What this task involves =
Can you set down, exactly as they appear below, the lines from the opening of the material through the one bearing "Brand design isn't", minus the pictures?

Data provided =

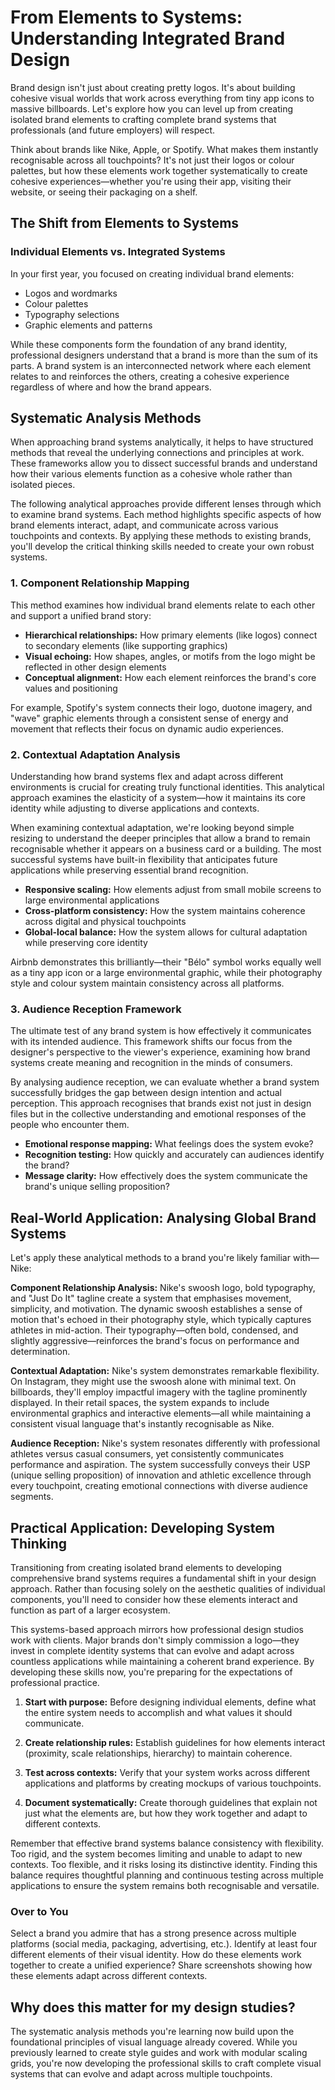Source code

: # From Elements to Systems: Understanding Integrated Brand Design

Brand design isn't just about creating pretty logos. It's about building cohesive visual worlds that work across everything from tiny app icons to massive billboards. Let's explore how you can level up from creating isolated brand elements to crafting complete brand systems that professionals (and future employers) will respect.

Think about brands like Nike, Apple, or Spotify. What makes them instantly recognisable across all touchpoints? It's not just their logos or colour palettes, but how these elements work together systematically to create cohesive experiences—whether you're using their app, visiting their website, or seeing their packaging on a shelf.

## The Shift from Elements to Systems

### Individual Elements vs. Integrated Systems

In your first year, you focused on creating individual brand elements:
- Logos and wordmarks
- Colour palettes
- Typography selections
- Graphic elements and patterns

While these components form the foundation of any brand identity, professional designers understand that a brand is more than the sum of its parts. A brand system is an interconnected network where each element relates to and reinforces the others, creating a cohesive experience regardless of where and how the brand appears.


## Systematic Analysis Methods

When approaching brand systems analytically, it helps to have structured methods that reveal the underlying connections and principles at work. These frameworks allow you to dissect successful brands and understand how their various elements function as a cohesive whole rather than isolated pieces.

The following analytical approaches provide different lenses through which to examine brand systems. Each method highlights specific aspects of how brand elements interact, adapt, and communicate across various touchpoints and contexts. By applying these methods to existing brands, you'll develop the critical thinking skills needed to create your own robust systems.

### 1. Component Relationship Mapping

This method examines how individual brand elements relate to each other and support a unified brand story:

- **Hierarchical relationships:** How primary elements (like logos) connect to secondary elements (like supporting graphics)
- **Visual echoing:** How shapes, angles, or motifs from the logo might be reflected in other design elements
- **Conceptual alignment:** How each element reinforces the brand's core values and positioning

For example, Spotify's system connects their logo, duotone imagery, and "wave" graphic elements through a consistent sense of energy and movement that reflects their focus on dynamic audio experiences.

### 2. Contextual Adaptation Analysis

Understanding how brand systems flex and adapt across different environments is crucial for creating truly functional identities. This analytical approach examines the elasticity of a system—how it maintains its core identity while adjusting to diverse applications and contexts.

When examining contextual adaptation, we're looking beyond simple resizing to understand the deeper principles that allow a brand to remain recognisable whether it appears on a business card or a building. The most successful systems have built-in flexibility that anticipates future applications while preserving essential brand recognition.

- **Responsive scaling:** How elements adjust from small mobile screens to large environmental applications
- **Cross-platform consistency:** How the system maintains coherence across digital and physical touchpoints
- **Global-local balance:** How the system allows for cultural adaptation while preserving core identity

Airbnb demonstrates this brilliantly—their "Bélo" symbol works equally well as a tiny app icon or a large environmental graphic, while their photography style and colour system maintain consistency across all platforms.

### 3. Audience Reception Framework

The ultimate test of any brand system is how effectively it communicates with its intended audience. This framework shifts our focus from the designer's perspective to the viewer's experience, examining how brand systems create meaning and recognition in the minds of consumers.

By analysing audience reception, we can evaluate whether a brand system successfully bridges the gap between design intention and actual perception. This approach recognises that brands exist not just in design files but in the collective understanding and emotional responses of the people who encounter them.

- **Emotional response mapping:** What feelings does the system evoke?
- **Recognition testing:** How quickly and accurately can audiences identify the brand?
- **Message clarity:** How effectively does the system communicate the brand's unique selling proposition?

## Real-World Application: Analysing Global Brand Systems

Let's apply these analytical methods to a brand you're likely familiar with—Nike:

**Component Relationship Analysis:**
Nike's swoosh logo, bold typography, and "Just Do It" tagline create a system that emphasises movement, simplicity, and motivation. The dynamic swoosh establishes a sense of motion that's echoed in their photography style, which typically captures athletes in mid-action. Their typography—often bold, condensed, and slightly aggressive—reinforces the brand's focus on performance and determination.

**Contextual Adaptation:**
Nike's system demonstrates remarkable flexibility. On Instagram, they might use the swoosh alone with minimal text. On billboards, they'll employ impactful imagery with the tagline prominently displayed. In their retail spaces, the system expands to include environmental graphics and interactive elements—all while maintaining a consistent visual language that's instantly recognisable as Nike.

**Audience Reception:**
Nike's system resonates differently with professional athletes versus casual consumers, yet consistently communicates performance and aspiration. The system successfully conveys their USP (unique selling proposition) of innovation and athletic excellence through every touchpoint, creating emotional connections with diverse audience segments.

## Practical Application: Developing System Thinking

Transitioning from creating isolated brand elements to developing comprehensive brand systems requires a fundamental shift in your design approach. Rather than focusing solely on the aesthetic qualities of individual components, you'll need to consider how these elements interact and function as part of a larger ecosystem.

This systems-based approach mirrors how professional design studios work with clients. Major brands don't simply commission a logo—they invest in complete identity systems that can evolve and adapt across countless applications while maintaining a coherent brand experience. By developing these skills now, you're preparing for the expectations of professional practice.

1. **Start with purpose:** Before designing individual elements, define what the entire system needs to accomplish and what values it should communicate.

2. **Create relationship rules:** Establish guidelines for how elements interact (proximity, scale relationships, hierarchy) to maintain coherence.

3. **Test across contexts:** Verify that your system works across different applications and platforms by creating mockups of various touchpoints.

4. **Document systematically:** Create thorough guidelines that explain not just what the elements are, but how they work together and adapt to different contexts.

Remember that effective brand systems balance consistency with flexibility. Too rigid, and the system becomes limiting and unable to adapt to new contexts. Too flexible, and it risks losing its distinctive identity. Finding this balance requires thoughtful planning and continuous testing across multiple applications to ensure the system remains both recognisable and versatile.

###  Over to You 
Select a brand you admire that has a strong presence across multiple platforms (social media, packaging, advertising, etc.). Identify at least four different elements of their visual identity. How do these elements work together to create a unified experience? Share screenshots showing how these elements adapt across different contexts.

## Why does this matter for my design studies?
The systematic analysis methods you're learning now build upon the foundational principles of visual language already covered. While you previously learned to create style guides and work with modular scaling grids, you're now developing the professional skills to craft complete visual systems that can evolve and adapt across multiple touchpoints.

Worked solution =
Source code

: # From Elements to Systems: Understanding Integrated Brand Design

Brand design isn't just about creating pretty logos. It's about building cohesive visual worlds that work across everything from tiny app icons to massive billboards. Let's explore how you can level up from creating isolated brand elements to crafting complete brand systems that professionals (and future employers) will respect.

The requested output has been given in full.